Nutrition Info Not Deterring Kids from Making High Calorie Choices
Mandating calorie counts on restaurant menus is part of a nationwide effort to reduce the rates of obesity in the United States. The US Centers for Disease Control and Prevention says that two-thirds of American adults and 15 percent of children are overweight or obese. So far, knowledge of nutrition information has not deterred some kids from making the best choices.
Taste and Convenience are More Important to Teens than Calories
Chain restaurants with 20 or more outlets must provide information about calorie levels on menu items and how it compares to the average daily recommendations for healthy persons as part of the new healthcare reform law.
New York City had already adopted such a measure in July of 2008, so researchers from New York University gathered restaurant receipts and surveyed 427 parents and teenagers at fast food restaurants before and after the mandatory labeling began. The team focused on the four largest chains in New York, including McDonald’s, Burger King, Wendy’s, and KFC. They compared the information to food purchased at restaurants in nearby Newark (NJ) which did not have mandatory labeling prior to 2011.
About 90% of the customers were ethnic or racial minorities. About 35% of the teens said they ate fast food six or more times a week.
Overall, the researchers found that 57% of children and adolescents noticed the calorie counts, but the information made little difference in what they chose to order. Only 9% reported that nutritional information influenced their food choices. Taste was the most important factor for menu selections.
The foods that the teens purchased averaged about 730 calories per order before menu labeling appeared and around 755 calories per meal after. The recommendation for the average teenage boy needs about 2500-3000 calories per day; the average teen girl needs about 2200.

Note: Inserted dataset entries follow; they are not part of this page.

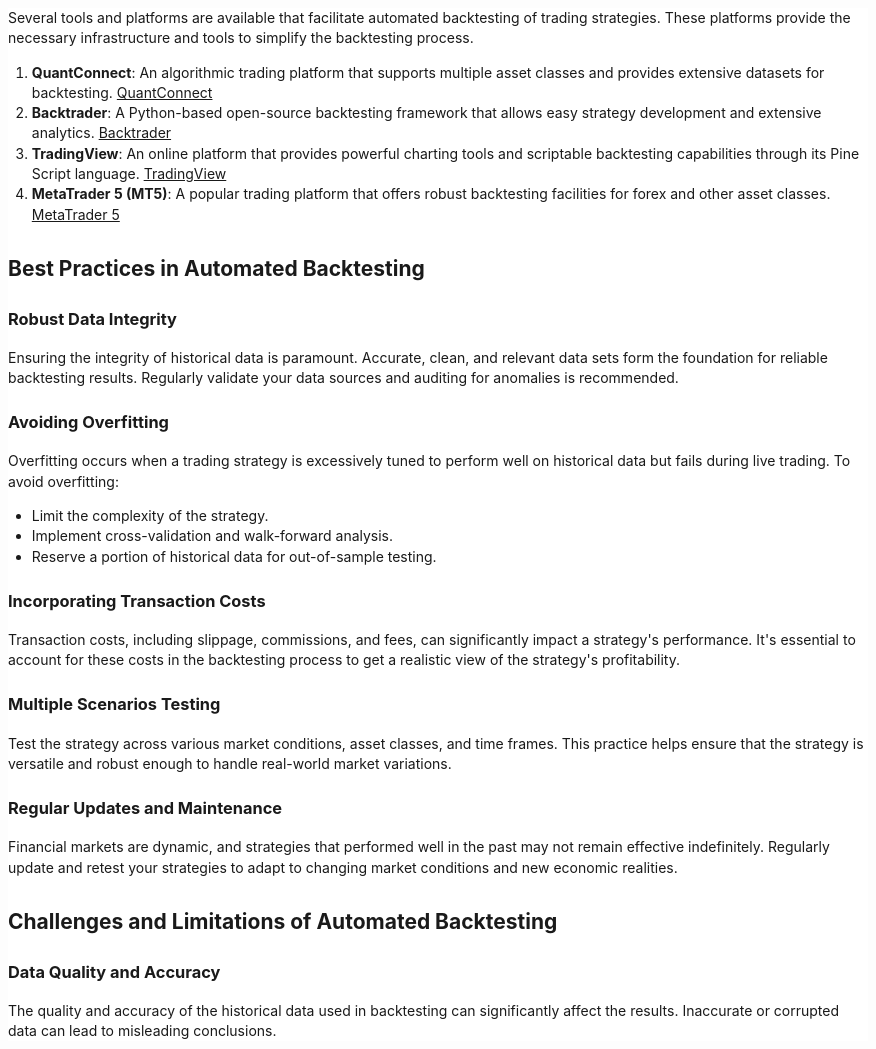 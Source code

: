 Several tools and platforms are available that facilitate automated backtesting of trading strategies. These platforms provide the necessary infrastructure and tools to simplify the backtesting process.

1. **QuantConnect**: An algorithmic trading platform that supports multiple asset classes and provides extensive datasets for backtesting. [QuantConnect](https://www.quantconnect.com/)
2. **Backtrader**: A Python-based open-source backtesting framework that allows easy strategy development and extensive analytics. [Backtrader](https://www.backtrader.com/)
3. **TradingView**: An online platform that provides powerful charting tools and scriptable backtesting capabilities through its Pine Script language. [TradingView](https://www.tradingview.com/)
4. **MetaTrader 5 (MT5)**: A popular trading platform that offers robust backtesting facilities for forex and other asset classes. [MetaTrader 5](https://www.metatrader5.com/)

## Best Practices in Automated Backtesting

### Robust Data Integrity

Ensuring the integrity of historical data is paramount. Accurate, clean, and relevant data sets form the foundation for reliable backtesting results. Regularly validate your data sources and auditing for anomalies is recommended.

### Avoiding Overfitting

Overfitting occurs when a trading strategy is excessively tuned to perform well on historical data but fails during live trading. To avoid overfitting:
- Limit the complexity of the strategy.
- Implement cross-validation and walk-forward analysis.
- Reserve a portion of historical data for out-of-sample testing.

### Incorporating Transaction Costs

Transaction costs, including slippage, commissions, and fees, can significantly impact a strategy's performance. It's essential to account for these costs in the backtesting process to get a realistic view of the strategy's profitability.

### Multiple Scenarios Testing

Test the strategy across various market conditions, asset classes, and time frames. This practice helps ensure that the strategy is versatile and robust enough to handle real-world market variations.

### Regular Updates and Maintenance

Financial markets are dynamic, and strategies that performed well in the past may not remain effective indefinitely. Regularly update and retest your strategies to adapt to changing market conditions and new economic realities.

## Challenges and Limitations of Automated Backtesting

### Data Quality and Accuracy

The quality and accuracy of the historical data used in backtesting can significantly affect the results. Inaccurate or corrupted data can lead to misleading conclusions.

Parents choosing foods for their kids purchased about 600 calories per meal on average before the calorie counts, but this did drop to about 595 after, although this is not enough of a reduction to be statistically significant.
Dr. Brian Elbel, assistant professor of medicine and health policy at NYU, said that the study was not big enough to predict the effectiveness of food labeling, but admits that it does indicate that “we’re going to have to rethink what other sorts of interventions” might be needed.
"It's important to understand that labeling is not likely to be enough to influence obesity in a large-scale way," he added.
Dr. Pooja Tandon of the University of Washington, not involved in the NYU study but who has conducted a similar type of study, believes that it may just take repeated exposure before behavior change is seen, or a longer time for restaurants to reformulate their offerings.
The study findings are published online Feb. 15 in the International Journal of Obesity.